In seismology, strong ground motion is the strong earthquake shaking that occurs close to (less than about 50 km from) a causative fault.  The strength of the shaking involved in strong ground motion usually overwhelms a seismometer, forcing the use of accelerographs (or strong ground motion accelerometers) for recording. The science of strong ground motion also deals with the variations of fault rupture, both in total displacement, energy released, and rupture velocity.

As seismic instruments (and accelerometers in particular) become more common, it becomes necessary to correlate expected damage with instrument-readings.  The old Modified Mercalli intensity scale (MM), a relic of the pre-instrument days, remains useful in the sense that each intensity-level provides an observable difference in seismic damage.

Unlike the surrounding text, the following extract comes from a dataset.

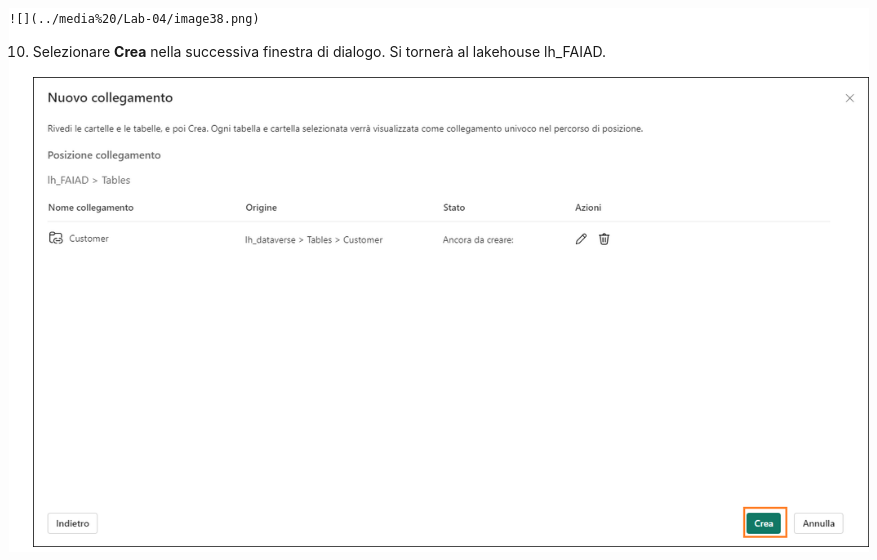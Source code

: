     ![](../media%20/Lab-04/image38.png)

10. Selezionare **Crea** nella successiva finestra di dialogo. Si
    tornerà al lakehouse lh_FAIAD.

    ![](../media%20/Lab-04/image39.png)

After many years of trying every possible manipulation of accelerometer-time histories, it turns out that the extremely simple peak ground velocity (PGV) provides the best correlation with damage. PGV merely expresses the peak of the first integration of the acceleration record. Accepted formulae now link PGV with MM Intensity.  Note that the effect of soft soils gets built into the process, since one can expect that these foundation conditions will amplify the PGV significantly.

"ShakeMaps" are produced by the United States Geological Survey, provide almost-real-time information about significant earthquake events, and can assist disaster-relief teams and other agencies.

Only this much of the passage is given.